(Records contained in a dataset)
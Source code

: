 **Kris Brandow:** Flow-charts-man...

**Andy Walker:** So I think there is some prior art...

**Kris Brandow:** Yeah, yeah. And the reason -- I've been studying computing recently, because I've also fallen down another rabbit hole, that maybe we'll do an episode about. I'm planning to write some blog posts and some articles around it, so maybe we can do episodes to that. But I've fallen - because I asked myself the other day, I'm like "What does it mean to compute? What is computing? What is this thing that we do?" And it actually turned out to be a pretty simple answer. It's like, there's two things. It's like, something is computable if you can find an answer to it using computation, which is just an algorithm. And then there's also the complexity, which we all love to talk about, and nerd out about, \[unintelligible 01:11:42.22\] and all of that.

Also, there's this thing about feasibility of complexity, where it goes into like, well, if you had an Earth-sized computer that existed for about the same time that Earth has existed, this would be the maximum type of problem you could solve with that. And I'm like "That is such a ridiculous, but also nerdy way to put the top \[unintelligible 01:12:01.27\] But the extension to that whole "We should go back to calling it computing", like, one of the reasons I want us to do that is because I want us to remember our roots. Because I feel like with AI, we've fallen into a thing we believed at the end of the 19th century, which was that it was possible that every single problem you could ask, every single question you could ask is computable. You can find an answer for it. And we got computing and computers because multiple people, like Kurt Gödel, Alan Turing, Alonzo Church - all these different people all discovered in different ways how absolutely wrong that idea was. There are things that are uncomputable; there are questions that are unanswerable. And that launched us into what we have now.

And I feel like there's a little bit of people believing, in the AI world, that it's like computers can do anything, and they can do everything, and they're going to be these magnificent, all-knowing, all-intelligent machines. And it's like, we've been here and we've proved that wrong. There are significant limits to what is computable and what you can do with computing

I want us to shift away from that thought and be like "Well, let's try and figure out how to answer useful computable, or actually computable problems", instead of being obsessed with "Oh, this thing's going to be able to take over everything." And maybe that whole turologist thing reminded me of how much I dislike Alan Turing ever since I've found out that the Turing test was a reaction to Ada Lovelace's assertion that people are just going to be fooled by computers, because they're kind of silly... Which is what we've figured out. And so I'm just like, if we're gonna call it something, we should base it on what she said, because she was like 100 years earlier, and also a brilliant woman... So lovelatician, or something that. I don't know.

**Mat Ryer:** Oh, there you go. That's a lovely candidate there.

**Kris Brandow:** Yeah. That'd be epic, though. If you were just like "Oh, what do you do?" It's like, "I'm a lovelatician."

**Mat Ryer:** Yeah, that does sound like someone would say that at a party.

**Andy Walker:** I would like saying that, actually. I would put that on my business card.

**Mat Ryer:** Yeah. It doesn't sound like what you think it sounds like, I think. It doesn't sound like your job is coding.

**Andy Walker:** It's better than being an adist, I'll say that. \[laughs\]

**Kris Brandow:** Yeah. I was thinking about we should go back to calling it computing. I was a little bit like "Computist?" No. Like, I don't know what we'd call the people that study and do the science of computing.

--

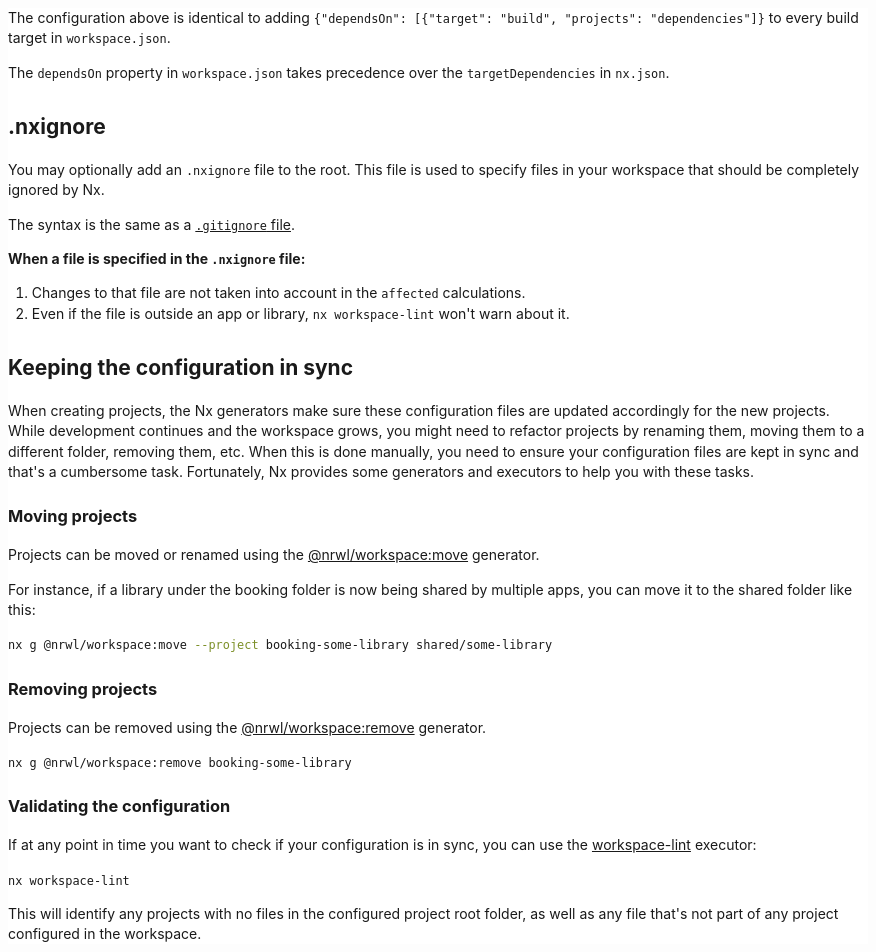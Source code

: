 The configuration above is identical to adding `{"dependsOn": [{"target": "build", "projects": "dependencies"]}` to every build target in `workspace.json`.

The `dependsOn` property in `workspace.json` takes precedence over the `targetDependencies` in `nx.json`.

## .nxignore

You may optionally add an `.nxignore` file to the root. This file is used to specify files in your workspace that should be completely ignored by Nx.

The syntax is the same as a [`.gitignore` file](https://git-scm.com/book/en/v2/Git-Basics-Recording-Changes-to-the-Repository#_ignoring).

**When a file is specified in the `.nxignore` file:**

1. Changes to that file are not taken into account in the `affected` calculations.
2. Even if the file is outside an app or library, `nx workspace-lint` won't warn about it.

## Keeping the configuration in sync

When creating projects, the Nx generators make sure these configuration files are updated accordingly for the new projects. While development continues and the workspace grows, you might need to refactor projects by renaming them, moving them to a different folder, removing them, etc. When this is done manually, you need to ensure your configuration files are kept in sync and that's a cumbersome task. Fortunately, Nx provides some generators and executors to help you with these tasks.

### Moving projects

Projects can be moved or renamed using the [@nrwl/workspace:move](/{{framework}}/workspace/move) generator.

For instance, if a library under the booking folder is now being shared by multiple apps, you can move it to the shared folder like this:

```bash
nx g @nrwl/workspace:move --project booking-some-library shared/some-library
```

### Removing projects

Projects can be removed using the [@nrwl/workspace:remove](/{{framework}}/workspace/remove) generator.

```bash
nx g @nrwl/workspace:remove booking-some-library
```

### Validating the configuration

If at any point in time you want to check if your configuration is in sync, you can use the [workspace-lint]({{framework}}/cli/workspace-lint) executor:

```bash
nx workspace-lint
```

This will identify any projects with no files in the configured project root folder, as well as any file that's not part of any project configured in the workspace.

#### Work to be completed:
Which lines above contain the word "sound"? Show each of them.

#### Solution to this problem:
**Mat Ryer:** Yeah, that does sound like someone would say that at a party.
**Mat Ryer:** Yeah. It doesn't sound like what you think it sounds like, I think. It doesn't sound like your job is coding.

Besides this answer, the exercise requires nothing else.